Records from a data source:
▼

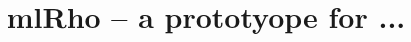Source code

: \documentclass{sig-alternate}
\begin{document}
%

\title{mlRho -- a prototyope for ...}
%
%
%
%
%
\end{document}
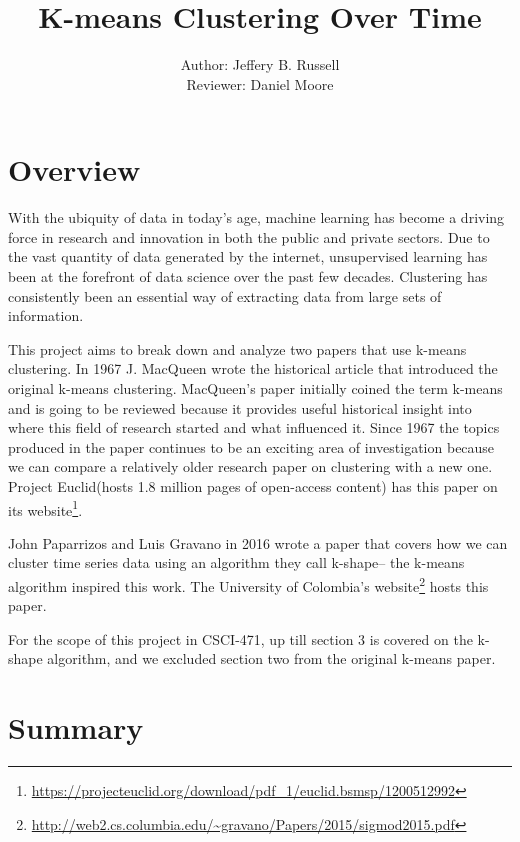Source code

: \documentclass[12pt]{apa6}
\title{K-means Clustering Over Time}
\author{Author: Jeffery B. Russell\\ Reviewer: Daniel Moore}
\affiliation{%
 Computer Science at RIT\\
}%
\begin{document}
\maketitle


\section{Overview}


With the ubiquity of data in today's age, machine learning has become a driving force in research and innovation in both the public and private sectors. Due to the vast quantity of data generated by the internet, unsupervised learning has been at the forefront of data science over the past few decades. Clustering has consistently been an essential way of extracting data from large sets of information.

This project aims to break down and analyze two papers that use k-means clustering. In 1967 J. MacQueen wrote the historical article that introduced \cite{k-means} the original k-means clustering. MacQueen's paper initially coined the term k-means\cite{k-means} and is going to be reviewed because it provides useful historical insight into where this field of research started and what influenced it. Since 1967 the topics produced in the paper continues to be an exciting area of investigation because we can compare a relatively older research paper on clustering with a new one. Project Euclid(hosts 1.8 million pages of open-access content) has this paper on its website\footnote{\url{https://projecteuclid.org/download/pdf_1/euclid.bsmsp/1200512992}}.

John Paparrizos and Luis Gravano in 2016 wrote a paper that covers how we can cluster time series data using an algorithm they call k-shape-- the k-means algorithm \cite{k-shape} inspired this work. The University of Colombia's website\footnote{\url{http://web2.cs.columbia.edu/~gravano/Papers/2015/sigmod2015.pdf}} hosts this paper.

For the scope of this project in CSCI-471, up till section 3 is covered on the k-shape algorithm, and we excluded section two from the original k-means paper. 

\section{Summary}

\end{document}
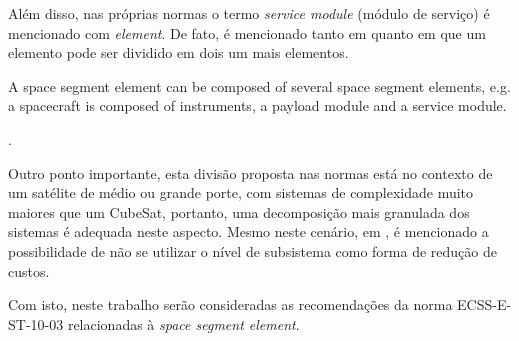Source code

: Além disso, nas próprias normas o termo \textit{service module} (módulo de serviço) é mencionado com \textit{element}. De fato, é mencionado tanto em \textcite{ecss-s-st-00-01} quanto em \textcite{ecss-e-st-10-03} que um elemento pode ser dividido em dois um mais elementos.

\begin{citacao}
    A space segment element can be composed of several space segment elements, e.g. a spacecraft is composed of instruments, a payload module and a service module. \cite[p. 10]{ecss-s-st-00-01}
\end{citacao}.

Outro ponto importante, esta divisão proposta nas normas está no contexto de um satélite de médio ou grande porte, com sistemas de complexidade muito maiores que um CubeSat, portanto, uma decomposição mais granulada dos sistemas é adequada neste aspecto.
Mesmo neste cenário, em \textcite{ecss-e-hb-10-02}, é mencionado a possibilidade de não se utilizar o nível de subsistema como forma de redução de custos.

Com isto, neste trabalho serão consideradas as recomendações da norma ECSS-E-ST-10-03 \cite{ecss-e-st-10-03} relacionadas à \textit{space segment element}.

▲

## Prompt
Exactly and only the lines from the top of the records down to the line containing "With the ubiquity" should be transcribed, please, without the pictures.

## Task solution
Source code

: \documentclass{sig-alternate}
\begin{document}
%

\title{mlRho -- a prototyope for ...}
%
%
%
%
%
\end{document}
Source code

: \documentclass[12pt]{apa6}
\title{K-means Clustering Over Time}
\author{Author: Jeffery B. Russell\\ Reviewer: Daniel Moore}
\affiliation{%
 Computer Science at RIT\\
}%
\begin{document}
\maketitle


\section{Overview}


With the ubiquity of data in today's age, machine learning has become a driving force in research and innovation in both the public and private sectors. Due to the vast quantity of data generated by the internet, unsupervised learning has been at the forefront of data science over the past few decades. Clustering has consistently been an essential way of extracting data from large sets of information.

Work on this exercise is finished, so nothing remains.